According to Bill Gallagher LLB, an authority on the rise of native empowerment in the Canadian resources sector, First Nations have achieved an enviable record of success pursuing land claims issues in the courts. More than 203 rulings countrywide have gone in their favour so far. In British Columbia, where unsettled claims have fueled resistance to projects such as Enbridge Inc.’s Northern Gateway pipeline, (which has over 200 preconditions for development) and Kinder Morgan’s Trans Mountain pipeline, their record is 11 out of 13. Some have accused native activists of holding large corporations hostage to leverage their land claims with governments, something Gallagher doubts and argues is simply a “bad strategy.”
Alliances between Aboriginal Peoples and well funded, media savvy eco-activists, present a formidable challenge to resource companies and their big city litigators whose success rate in the courts has simply been abysmal.
In a landmark ruling last June, the Supreme Court gave First Nations effective control over vast tracts of territory outside their reserves. Economic development, including pipelines and new mines proposed by non-aboriginals -usually corporations- now require consent from First Nations in regions where the expanded concept of land title has been established by the Supreme Court.
Gallagher concedes the stakes are high for Canadians of all stripes given the fact our economy is heavily dependent on export markets. “Canadians need to understand that until we meet half-way on the road to resources, First Nations, Inuit and Métis will continue to exert pressure to drive their legitimate native empowerment agenda. ‘Legitimate’ in the sense that projects will always succeed when Aboriginal Peoples become commercial players in a meaningful partnership involving shared-power and mitigation,” he says.
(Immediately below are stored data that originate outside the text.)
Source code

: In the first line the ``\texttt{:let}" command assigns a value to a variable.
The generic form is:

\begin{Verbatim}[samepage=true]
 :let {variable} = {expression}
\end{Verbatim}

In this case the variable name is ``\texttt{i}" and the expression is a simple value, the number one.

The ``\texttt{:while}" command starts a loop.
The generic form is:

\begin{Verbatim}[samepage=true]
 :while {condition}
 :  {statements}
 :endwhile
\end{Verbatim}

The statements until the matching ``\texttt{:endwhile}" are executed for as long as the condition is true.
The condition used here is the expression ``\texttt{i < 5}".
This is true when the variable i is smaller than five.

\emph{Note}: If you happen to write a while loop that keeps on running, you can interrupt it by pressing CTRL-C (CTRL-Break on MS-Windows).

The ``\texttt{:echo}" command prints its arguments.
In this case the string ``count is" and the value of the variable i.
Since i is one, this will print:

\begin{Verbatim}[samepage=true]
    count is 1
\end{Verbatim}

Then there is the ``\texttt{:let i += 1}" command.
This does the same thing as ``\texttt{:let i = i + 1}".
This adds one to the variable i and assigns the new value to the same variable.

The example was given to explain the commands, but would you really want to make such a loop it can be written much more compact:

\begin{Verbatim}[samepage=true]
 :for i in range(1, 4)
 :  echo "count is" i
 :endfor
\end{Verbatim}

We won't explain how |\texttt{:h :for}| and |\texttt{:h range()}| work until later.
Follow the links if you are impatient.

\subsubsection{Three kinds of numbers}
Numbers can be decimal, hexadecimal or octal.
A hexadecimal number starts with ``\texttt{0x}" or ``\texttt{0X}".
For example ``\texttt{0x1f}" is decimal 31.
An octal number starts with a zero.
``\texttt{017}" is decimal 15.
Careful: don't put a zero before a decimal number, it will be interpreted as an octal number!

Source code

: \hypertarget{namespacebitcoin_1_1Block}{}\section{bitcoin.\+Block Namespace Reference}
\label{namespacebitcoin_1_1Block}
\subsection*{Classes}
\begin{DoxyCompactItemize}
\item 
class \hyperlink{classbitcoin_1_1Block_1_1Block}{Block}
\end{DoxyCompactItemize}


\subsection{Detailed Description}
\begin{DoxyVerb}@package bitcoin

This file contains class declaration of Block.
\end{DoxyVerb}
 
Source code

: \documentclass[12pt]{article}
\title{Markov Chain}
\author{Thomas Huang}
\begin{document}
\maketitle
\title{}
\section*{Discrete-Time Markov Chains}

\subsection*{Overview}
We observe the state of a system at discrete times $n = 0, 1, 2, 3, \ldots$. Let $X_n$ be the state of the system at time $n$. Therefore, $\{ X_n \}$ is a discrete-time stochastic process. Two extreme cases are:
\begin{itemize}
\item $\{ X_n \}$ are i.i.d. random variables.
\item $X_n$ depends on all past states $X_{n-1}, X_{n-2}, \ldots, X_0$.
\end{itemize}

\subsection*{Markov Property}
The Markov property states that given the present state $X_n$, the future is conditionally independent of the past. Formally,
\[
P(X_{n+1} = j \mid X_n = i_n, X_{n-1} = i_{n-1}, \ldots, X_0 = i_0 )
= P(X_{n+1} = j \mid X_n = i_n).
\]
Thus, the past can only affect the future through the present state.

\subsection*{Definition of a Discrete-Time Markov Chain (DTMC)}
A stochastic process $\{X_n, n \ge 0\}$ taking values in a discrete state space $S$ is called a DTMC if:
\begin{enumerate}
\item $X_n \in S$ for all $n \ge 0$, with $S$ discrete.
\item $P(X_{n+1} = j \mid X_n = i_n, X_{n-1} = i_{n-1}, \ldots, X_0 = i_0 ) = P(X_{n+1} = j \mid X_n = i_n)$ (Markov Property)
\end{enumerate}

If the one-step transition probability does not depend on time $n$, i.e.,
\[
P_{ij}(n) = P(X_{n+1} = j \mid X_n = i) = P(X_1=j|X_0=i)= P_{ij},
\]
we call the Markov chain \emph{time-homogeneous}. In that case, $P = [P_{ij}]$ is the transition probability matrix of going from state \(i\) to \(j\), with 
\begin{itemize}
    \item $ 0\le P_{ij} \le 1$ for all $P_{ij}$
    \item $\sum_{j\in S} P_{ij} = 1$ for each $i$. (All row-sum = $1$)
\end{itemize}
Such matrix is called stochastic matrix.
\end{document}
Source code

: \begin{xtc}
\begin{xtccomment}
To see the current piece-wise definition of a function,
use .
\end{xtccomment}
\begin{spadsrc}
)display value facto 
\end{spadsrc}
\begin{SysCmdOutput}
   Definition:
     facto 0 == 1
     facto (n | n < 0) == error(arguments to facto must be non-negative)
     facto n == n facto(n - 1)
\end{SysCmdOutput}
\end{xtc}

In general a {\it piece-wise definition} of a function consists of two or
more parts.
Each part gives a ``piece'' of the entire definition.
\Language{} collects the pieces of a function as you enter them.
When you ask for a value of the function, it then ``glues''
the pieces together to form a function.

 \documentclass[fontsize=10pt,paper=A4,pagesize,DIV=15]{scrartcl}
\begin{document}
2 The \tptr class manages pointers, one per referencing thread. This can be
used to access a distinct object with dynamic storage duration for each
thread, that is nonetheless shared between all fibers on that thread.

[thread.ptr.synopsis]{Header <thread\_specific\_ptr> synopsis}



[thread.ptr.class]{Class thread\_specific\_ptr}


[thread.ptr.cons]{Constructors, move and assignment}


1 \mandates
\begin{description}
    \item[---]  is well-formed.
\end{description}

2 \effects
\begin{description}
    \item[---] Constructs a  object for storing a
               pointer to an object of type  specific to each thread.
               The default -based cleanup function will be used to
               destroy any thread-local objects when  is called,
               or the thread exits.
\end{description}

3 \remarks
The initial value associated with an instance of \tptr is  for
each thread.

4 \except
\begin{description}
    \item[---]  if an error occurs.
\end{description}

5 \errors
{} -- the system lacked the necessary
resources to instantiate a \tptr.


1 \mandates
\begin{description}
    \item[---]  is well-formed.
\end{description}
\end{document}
The vast majority of Canada’s resource output is destined for export markets, mostly to the United States, China, Japan and the European Union. Because commodities are denominated in U.S. dollars, their relative strength or weakness can have a profound impact on resource dependent economies including Canada’s.
Cross the border into the U.S. from Canada and you’ll pay a lot more in Canadian dollars for just about anything compared to a year ago. The same applies to U.S. imports. That’s because oil prices are down by 50%, with mineral commodities trading much lower as well.
Be careful what you wish for, however! What you save at the pump translates into lower government revenues that support things we all take for granted like health care, public education and social services to name a few. Ultimately the taxpayer – whether a corporation or an individual – gets to pay for these! That’s one reason why an accommodation with Canada’s aboriginal peoples is critical to the economic future of the country.
Nonetheless, some hard fought battles have produced a few notable successes that resource company executives could easily use as a blueprint for future settlements. At the Voisey’s Bay nickel project in Labrador, which is located within areas that are subject to land claims by Innu and Inuit, mine owner Vale has successfully negotiated Impacts and Benefits Agreements (IBA’s) with the Nunatsiavut Government and Innu Nation.
Darryl Shiwak, Minister of Lands and Natural Resources for the Nunatsiavut Government confirms his government’s willingness to enter into mutually beneficial resource agreements: “We’re 44% of the permanent work force, so this project has been extremely beneficial for us. Our Impact and Benefit Agreement is a permanent mechanism based on mutual respect and cooperation; it’s meant to be a living-breathing document. We too have obligations under the IBA and realize it provides security for both sides. We’re working to reduce barriers and to promote industry.”
In 1996, BHP Billiton, owner of the Ekati diamond mine in the Northwest Territories, signed four Impact and Benefits Agreements with regional Aboriginal communities. The confidential agreements cover annual cash payments from the mine to communities, annual scholarship funds, preferential hiring and business opportunities for Aboriginal peoples, and environmental protection measures.
Ekati employs about 800 people on site with approximately 600 additional contractors providing support services. Of this number, 33% are Aboriginal, exceeding the company’s target of 31% Aboriginal employment.